### What this task involves
Using the word "covered" as the filter, copy each matching line from the records.

### Records provided
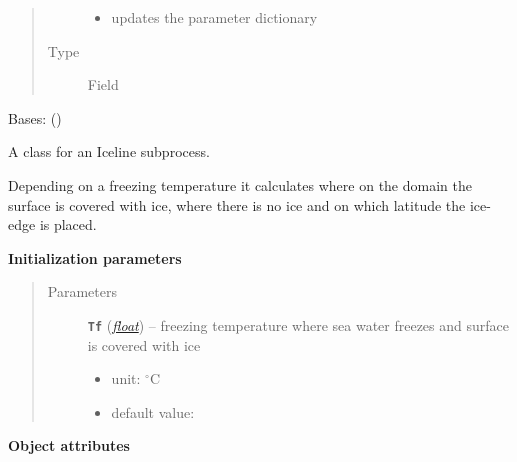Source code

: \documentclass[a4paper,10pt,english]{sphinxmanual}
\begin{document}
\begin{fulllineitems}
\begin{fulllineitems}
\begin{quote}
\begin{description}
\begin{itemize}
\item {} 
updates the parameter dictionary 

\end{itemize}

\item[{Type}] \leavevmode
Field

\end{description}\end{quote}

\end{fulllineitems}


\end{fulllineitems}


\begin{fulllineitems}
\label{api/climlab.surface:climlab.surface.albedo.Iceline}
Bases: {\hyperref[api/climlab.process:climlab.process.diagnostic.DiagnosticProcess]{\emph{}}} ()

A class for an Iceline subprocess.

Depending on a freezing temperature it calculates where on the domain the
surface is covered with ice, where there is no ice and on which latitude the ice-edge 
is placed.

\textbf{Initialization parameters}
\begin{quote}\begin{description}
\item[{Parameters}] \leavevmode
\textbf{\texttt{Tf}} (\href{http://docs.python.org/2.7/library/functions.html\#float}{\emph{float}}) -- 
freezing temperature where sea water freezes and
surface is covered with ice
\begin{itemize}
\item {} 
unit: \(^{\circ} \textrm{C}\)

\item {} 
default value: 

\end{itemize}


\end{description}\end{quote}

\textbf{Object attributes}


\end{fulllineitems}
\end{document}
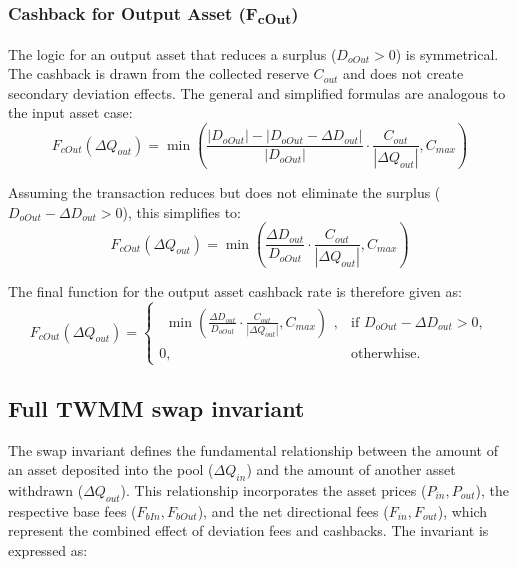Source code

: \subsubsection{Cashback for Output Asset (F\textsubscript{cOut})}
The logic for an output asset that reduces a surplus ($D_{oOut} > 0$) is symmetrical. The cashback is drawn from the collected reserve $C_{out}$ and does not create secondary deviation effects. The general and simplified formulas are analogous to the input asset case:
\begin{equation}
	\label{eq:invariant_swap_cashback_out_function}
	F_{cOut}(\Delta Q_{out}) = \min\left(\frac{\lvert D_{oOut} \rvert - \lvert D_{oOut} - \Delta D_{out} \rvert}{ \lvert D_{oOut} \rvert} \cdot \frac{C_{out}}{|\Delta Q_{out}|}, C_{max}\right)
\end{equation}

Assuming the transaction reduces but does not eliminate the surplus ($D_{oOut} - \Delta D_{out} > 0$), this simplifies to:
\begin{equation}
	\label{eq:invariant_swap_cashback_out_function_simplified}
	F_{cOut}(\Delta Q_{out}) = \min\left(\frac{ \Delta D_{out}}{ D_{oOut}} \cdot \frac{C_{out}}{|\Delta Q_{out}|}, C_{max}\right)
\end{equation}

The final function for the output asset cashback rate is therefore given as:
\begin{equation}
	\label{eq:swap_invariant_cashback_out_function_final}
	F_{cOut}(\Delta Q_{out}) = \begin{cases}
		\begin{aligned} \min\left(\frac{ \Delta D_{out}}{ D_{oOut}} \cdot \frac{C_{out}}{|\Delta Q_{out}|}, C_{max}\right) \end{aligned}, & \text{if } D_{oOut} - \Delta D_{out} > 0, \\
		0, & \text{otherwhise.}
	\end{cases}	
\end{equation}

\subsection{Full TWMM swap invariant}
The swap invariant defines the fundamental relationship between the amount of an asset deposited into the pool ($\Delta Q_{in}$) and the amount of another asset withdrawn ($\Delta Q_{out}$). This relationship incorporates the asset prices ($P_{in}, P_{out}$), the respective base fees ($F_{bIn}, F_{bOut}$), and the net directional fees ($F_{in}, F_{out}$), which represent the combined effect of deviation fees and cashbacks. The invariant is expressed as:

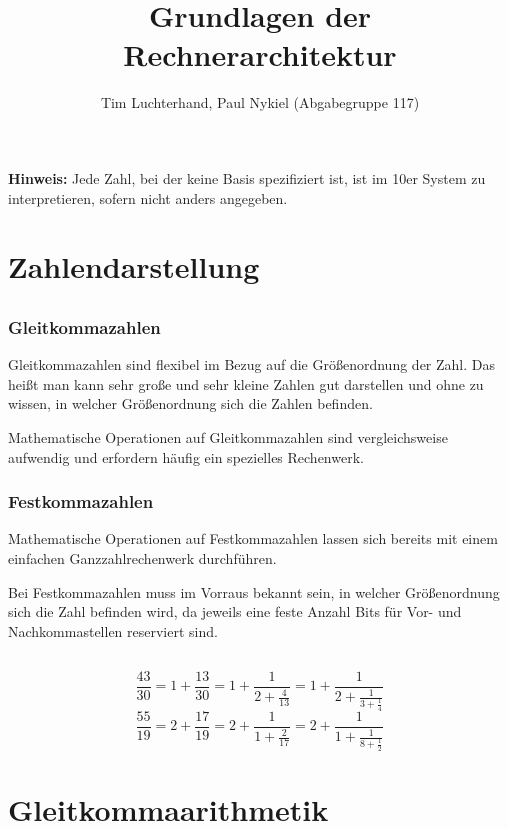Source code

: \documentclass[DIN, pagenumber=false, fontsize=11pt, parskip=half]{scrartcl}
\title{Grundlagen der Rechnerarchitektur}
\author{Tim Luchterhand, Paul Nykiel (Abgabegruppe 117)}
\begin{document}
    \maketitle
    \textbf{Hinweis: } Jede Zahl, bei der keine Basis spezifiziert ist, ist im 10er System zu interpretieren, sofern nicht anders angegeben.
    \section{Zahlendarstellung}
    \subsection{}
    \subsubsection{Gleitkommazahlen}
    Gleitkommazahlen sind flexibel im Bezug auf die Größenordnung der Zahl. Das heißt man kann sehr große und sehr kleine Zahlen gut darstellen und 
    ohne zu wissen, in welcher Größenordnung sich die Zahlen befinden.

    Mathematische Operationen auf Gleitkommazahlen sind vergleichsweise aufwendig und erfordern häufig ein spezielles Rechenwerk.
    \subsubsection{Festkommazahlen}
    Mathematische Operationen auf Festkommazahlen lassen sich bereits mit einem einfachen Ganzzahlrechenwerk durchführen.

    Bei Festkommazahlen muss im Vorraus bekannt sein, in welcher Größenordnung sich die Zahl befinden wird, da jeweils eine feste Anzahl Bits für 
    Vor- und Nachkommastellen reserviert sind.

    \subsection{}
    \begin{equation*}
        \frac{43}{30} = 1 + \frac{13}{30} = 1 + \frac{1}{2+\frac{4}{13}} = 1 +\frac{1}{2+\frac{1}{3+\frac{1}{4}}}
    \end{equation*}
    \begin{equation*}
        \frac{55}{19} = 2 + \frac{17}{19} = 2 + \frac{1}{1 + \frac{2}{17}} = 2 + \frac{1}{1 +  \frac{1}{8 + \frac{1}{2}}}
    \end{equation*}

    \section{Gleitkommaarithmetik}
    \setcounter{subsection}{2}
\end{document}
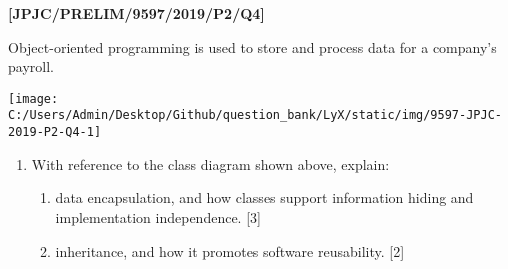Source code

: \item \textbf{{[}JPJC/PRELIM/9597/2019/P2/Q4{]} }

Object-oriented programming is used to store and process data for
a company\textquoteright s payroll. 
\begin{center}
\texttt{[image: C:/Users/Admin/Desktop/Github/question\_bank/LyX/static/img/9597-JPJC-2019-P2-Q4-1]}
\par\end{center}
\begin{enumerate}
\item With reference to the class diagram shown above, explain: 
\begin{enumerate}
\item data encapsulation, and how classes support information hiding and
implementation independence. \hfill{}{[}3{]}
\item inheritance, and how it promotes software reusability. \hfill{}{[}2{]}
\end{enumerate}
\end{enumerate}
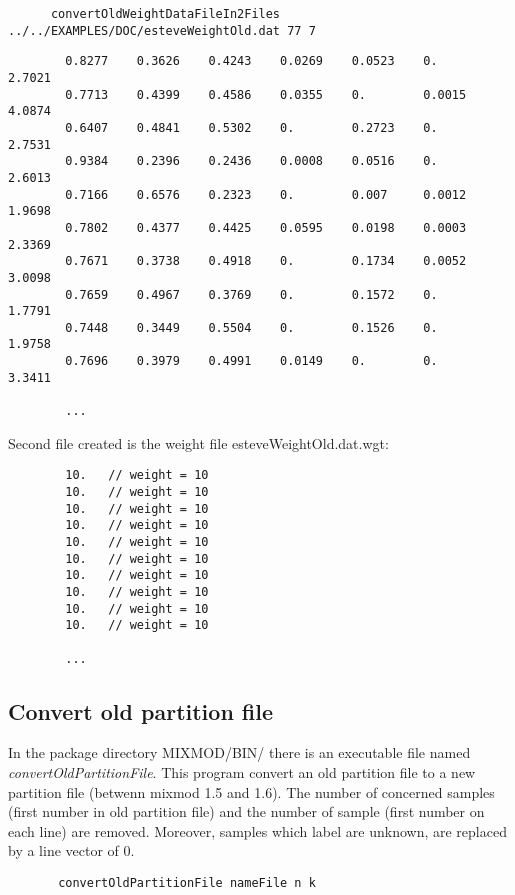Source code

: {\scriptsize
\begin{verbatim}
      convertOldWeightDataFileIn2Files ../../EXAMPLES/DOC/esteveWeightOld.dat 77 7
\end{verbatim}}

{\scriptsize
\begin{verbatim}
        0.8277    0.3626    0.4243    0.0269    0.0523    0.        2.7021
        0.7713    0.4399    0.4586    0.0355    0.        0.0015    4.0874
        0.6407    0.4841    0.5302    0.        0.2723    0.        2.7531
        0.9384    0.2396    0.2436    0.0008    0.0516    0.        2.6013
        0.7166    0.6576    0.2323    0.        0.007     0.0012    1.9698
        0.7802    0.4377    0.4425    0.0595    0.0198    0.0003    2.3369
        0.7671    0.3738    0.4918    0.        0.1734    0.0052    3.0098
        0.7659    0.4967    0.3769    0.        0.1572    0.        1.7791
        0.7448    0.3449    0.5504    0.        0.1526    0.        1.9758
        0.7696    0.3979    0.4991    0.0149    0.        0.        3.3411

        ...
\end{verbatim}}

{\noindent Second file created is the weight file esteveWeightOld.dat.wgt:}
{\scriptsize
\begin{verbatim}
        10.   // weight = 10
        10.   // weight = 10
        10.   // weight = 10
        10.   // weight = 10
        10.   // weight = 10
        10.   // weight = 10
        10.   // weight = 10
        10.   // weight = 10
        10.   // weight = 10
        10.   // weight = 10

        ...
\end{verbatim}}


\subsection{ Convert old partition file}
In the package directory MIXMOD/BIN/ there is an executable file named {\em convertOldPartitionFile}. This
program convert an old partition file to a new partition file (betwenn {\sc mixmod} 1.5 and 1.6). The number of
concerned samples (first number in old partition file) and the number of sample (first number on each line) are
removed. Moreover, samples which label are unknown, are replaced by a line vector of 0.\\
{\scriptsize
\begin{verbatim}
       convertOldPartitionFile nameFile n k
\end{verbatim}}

### Result of this task
surface is covered with ice, where there is no ice and on which latitude the ice-edge 
surface is covered with ice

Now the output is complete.